The post title is a riff on what the Gret Stet media says any time a Louisiana politician becomes prominent nationally: They’re good for Louisiana. It’s rarely if ever true. Steve Scalise has never been good for Louisiana. Bill Cassidy now holds a key Senate chairmanship, which he has used to enable Bobby Junior. How is that good for Louisiana?
The worst of this barrel overflowing with rotten apples is Speaker Mike Johnson. He was plucked out of obscurity after Matt Gaetz and the so-called Freedom Caucus took out KMac. Despite having once described himself as “David Duke without the baggage” Steve Scalise wasn’t extreme enough for House wingnuts. Enter Mike Johnson.
Johnson looks like a small town lawyer, banker, or preacher. He has a small mind to match, which he has put in service of the MAGA cult. Johnson is the sycophant’s sycophant. He’s nothing without Trump’s support and not much with it. I could call Johnson a waste of space but that would be a waste of space.
Johnson has turned Congress upside down with his attempt to cover up the Epstein Files. He’s cancelled votes, called unnecessary recesses, and worst of all denied the voters of the 7th district of Arizona representation in Congress. Why? Adelita Grijalva has vowed to sign the Epstein Files discharge petition as the decisive 218th vote, that’s why. Johnson keeps making lame excuses, but he’s shown fleeting signs of conscience over the Grijalva swearing in. They never last long. He has presidential boots to lick, after all.
Johnson is an evangelical Christian. He seems to have adopted the Kaiser of Chaos as his own personal Jesus. He’d never put it that way, but how else can you explain evangelical support for an adjudicated rapist and convicted felon? They think he’s:
Johnson is an enthusiastic culture warrior. Who cares what he thinks about Bad Bunny performing at the next Super Bowl? Hip hop is not my jam, but I don’t care if a rapper plays the halftime show. I’m unlikely to watch the Super Bowl unless the Saints make it and the chances of that are slim and none.

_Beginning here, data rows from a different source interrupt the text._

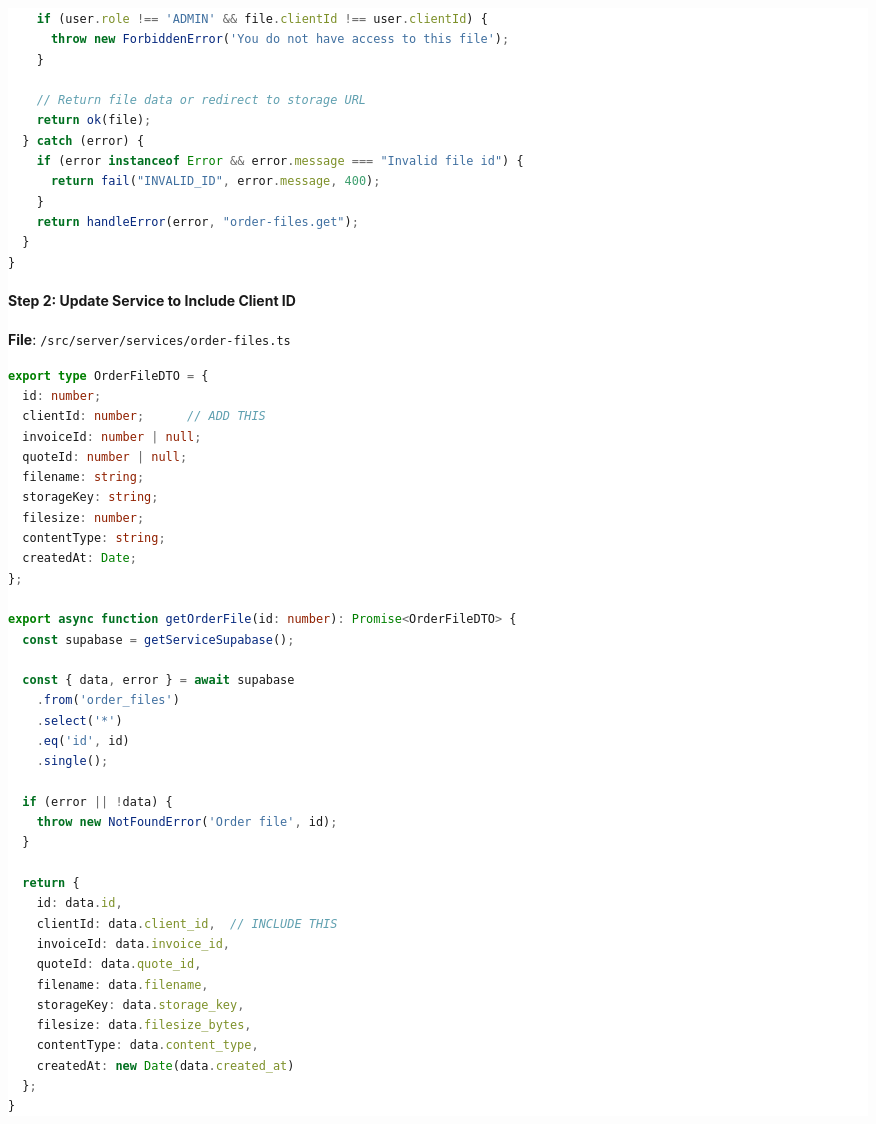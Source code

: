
 ```typescript
    if (user.role !== 'ADMIN' && file.clientId !== user.clientId) {
      throw new ForbiddenError('You do not have access to this file');
    }

    // Return file data or redirect to storage URL
    return ok(file);
  } catch (error) {
    if (error instanceof Error && error.message === "Invalid file id") {
      return fail("INVALID_ID", error.message, 400);
    }
    return handleError(error, "order-files.get");
  }
}
```

#### Step 2: Update Service to Include Client ID

**File**: `/src/server/services/order-files.ts`

```typescript
export type OrderFileDTO = {
  id: number;
  clientId: number;      // ADD THIS
  invoiceId: number | null;
  quoteId: number | null;
  filename: string;
  storageKey: string;
  filesize: number;
  contentType: string;
  createdAt: Date;
};

export async function getOrderFile(id: number): Promise<OrderFileDTO> {
  const supabase = getServiceSupabase();

  const { data, error } = await supabase
    .from('order_files')
    .select('*')
    .eq('id', id)
    .single();

  if (error || !data) {
    throw new NotFoundError('Order file', id);
  }

  return {
    id: data.id,
    clientId: data.client_id,  // INCLUDE THIS
    invoiceId: data.invoice_id,
    quoteId: data.quote_id,
    filename: data.filename,
    storageKey: data.storage_key,
    filesize: data.filesize_bytes,
    contentType: data.content_type,
    createdAt: new Date(data.created_at)
  };
}
```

And slim got lost at a MAGA rally. Oy, just oy.
I wrote a takedown of the Speaker in 2023, Mike Johnson’s Family Values, which had a wave of hits recently. Johnson’s father and stepmother were ardent environmentalists who urged a saner course on the Congressman. Instead, he went bonkers and drank the MAGA Kool-Aid.

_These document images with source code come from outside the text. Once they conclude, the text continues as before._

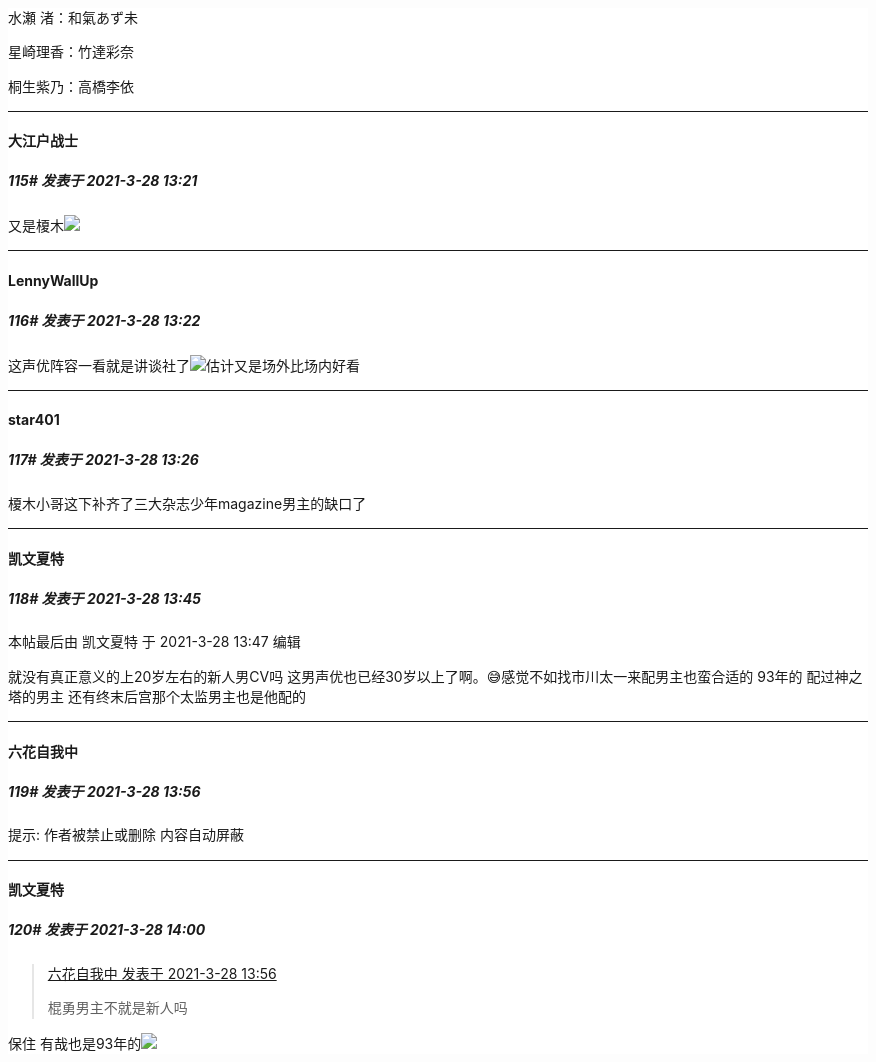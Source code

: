 水瀬 渚：和氣あず未

星崎理香：竹達彩奈

桐生紫乃：高橋李依

*****

####  大江户战士  
##### 115#       发表于 2021-3-28 13:21

又是榎木<img src="https://static.saraba1st.com/image/smiley/face2017/067.png" referrerpolicy="no-referrer">

*****

####  LennyWallUp  
##### 116#       发表于 2021-3-28 13:22

这声优阵容一看就是讲谈社了<img src="https://static.saraba1st.com/image/smiley/face2017/125.png" referrerpolicy="no-referrer">估计又是场外比场内好看

*****

####  star401  
##### 117#       发表于 2021-3-28 13:26

榎木小哥这下补齐了三大杂志少年magazine男主的缺口了

*****

####  凯文夏特  
##### 118#       发表于 2021-3-28 13:45

 本帖最后由 凯文夏特 于 2021-3-28 13:47 编辑 

就没有真正意义的上20岁左右的新人男CV吗 这男声优也已经30岁以上了啊。😅️感觉不如找市川太一来配男主也蛮合适的 93年的 配过神之塔的男主 还有终末后宫那个太监男主也是他配的

*****

####  六花自我中  
##### 119#       发表于 2021-3-28 13:56

提示: 作者被禁止或删除 内容自动屏蔽

*****

####  凯文夏特  
##### 120#       发表于 2021-3-28 14:00

<blockquote><a href="httphttps://bbs.saraba1st.com/2b/forum.php?mod=redirect&amp;goto=findpost&amp;pid=50757295&amp;ptid=1972237" target="_blank">六花自我中 发表于 2021-3-28 13:56</a>

棍勇男主不就是新人吗</blockquote>
保住 有哉也是93年的<img src="https://static.saraba1st.com/image/smiley/face2017/044.png" referrerpolicy="no-referrer">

Here’s a money quote from the aforementioned post:
Mike Johnson is the logical end product of decades of religious extremism and climate denialism. He’s the political equivalent of a cancerous tumor that has metastasized and spread through the body politic. He’s a pious hypocrite who believes in dangerous fairy tales about climate change and the Dipshit Insurrection.”

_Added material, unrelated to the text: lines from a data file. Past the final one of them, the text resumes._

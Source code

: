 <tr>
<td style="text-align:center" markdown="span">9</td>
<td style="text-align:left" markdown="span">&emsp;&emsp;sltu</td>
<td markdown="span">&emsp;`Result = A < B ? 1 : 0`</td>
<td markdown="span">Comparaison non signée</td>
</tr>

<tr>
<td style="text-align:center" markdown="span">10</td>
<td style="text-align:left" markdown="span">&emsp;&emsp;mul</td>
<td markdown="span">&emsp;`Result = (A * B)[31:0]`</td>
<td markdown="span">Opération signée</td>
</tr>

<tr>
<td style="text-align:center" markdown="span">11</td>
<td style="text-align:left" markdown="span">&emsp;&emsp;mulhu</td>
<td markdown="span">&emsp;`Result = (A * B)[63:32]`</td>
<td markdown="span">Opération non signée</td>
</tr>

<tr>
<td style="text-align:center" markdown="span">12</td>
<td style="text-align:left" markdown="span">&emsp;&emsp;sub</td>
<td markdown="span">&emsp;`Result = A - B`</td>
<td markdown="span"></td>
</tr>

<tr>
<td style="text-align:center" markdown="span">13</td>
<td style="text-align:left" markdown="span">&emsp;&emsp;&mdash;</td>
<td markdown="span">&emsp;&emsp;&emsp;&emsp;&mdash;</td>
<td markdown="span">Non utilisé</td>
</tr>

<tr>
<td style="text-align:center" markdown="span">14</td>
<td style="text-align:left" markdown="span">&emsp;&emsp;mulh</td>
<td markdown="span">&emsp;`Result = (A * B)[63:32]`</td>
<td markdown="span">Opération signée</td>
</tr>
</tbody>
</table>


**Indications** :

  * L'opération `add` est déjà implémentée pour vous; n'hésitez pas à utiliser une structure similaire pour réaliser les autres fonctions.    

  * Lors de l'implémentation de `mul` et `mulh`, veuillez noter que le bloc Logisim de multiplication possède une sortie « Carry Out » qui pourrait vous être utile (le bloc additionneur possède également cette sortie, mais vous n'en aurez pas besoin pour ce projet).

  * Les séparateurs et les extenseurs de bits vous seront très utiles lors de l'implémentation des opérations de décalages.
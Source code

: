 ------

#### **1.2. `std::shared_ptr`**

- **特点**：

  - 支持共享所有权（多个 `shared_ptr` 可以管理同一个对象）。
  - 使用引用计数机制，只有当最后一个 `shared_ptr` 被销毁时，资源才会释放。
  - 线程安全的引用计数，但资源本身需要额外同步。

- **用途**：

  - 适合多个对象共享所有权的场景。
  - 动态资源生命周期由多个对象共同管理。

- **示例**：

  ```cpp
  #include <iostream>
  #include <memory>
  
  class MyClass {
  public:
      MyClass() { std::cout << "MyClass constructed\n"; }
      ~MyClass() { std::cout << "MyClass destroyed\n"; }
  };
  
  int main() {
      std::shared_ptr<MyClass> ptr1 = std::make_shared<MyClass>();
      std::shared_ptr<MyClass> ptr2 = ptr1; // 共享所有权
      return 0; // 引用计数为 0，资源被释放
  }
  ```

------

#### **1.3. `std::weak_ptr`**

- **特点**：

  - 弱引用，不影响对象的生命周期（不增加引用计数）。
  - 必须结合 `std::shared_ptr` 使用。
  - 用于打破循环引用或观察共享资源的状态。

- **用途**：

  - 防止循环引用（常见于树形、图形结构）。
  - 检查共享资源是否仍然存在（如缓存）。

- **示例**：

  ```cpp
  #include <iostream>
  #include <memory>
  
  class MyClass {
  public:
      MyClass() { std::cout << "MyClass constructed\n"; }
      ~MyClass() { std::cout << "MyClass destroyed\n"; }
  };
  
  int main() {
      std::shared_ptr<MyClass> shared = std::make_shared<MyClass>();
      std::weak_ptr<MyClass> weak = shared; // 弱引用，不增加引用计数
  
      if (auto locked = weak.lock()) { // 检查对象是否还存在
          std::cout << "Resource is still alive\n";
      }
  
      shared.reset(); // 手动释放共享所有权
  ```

He’s also bad for Louisiana.
Johnson is such a Trumpist stooge that his picture is in the dictionary next to synonyms for sycophancy: Flunky, toady, bootlicker, henchman, and the like. My favorite synonym is running dog, which is what the culture warriors in Mao’s China called their enemies. What’s more ironic than calling a sycophant to a dog hating president, a running dog? It’s a mic drop moment courtesy of the worst House Speaker in American history.
Repeat after me: Mike Johnson Is Good For Louisiana? You must be fucking kidding me.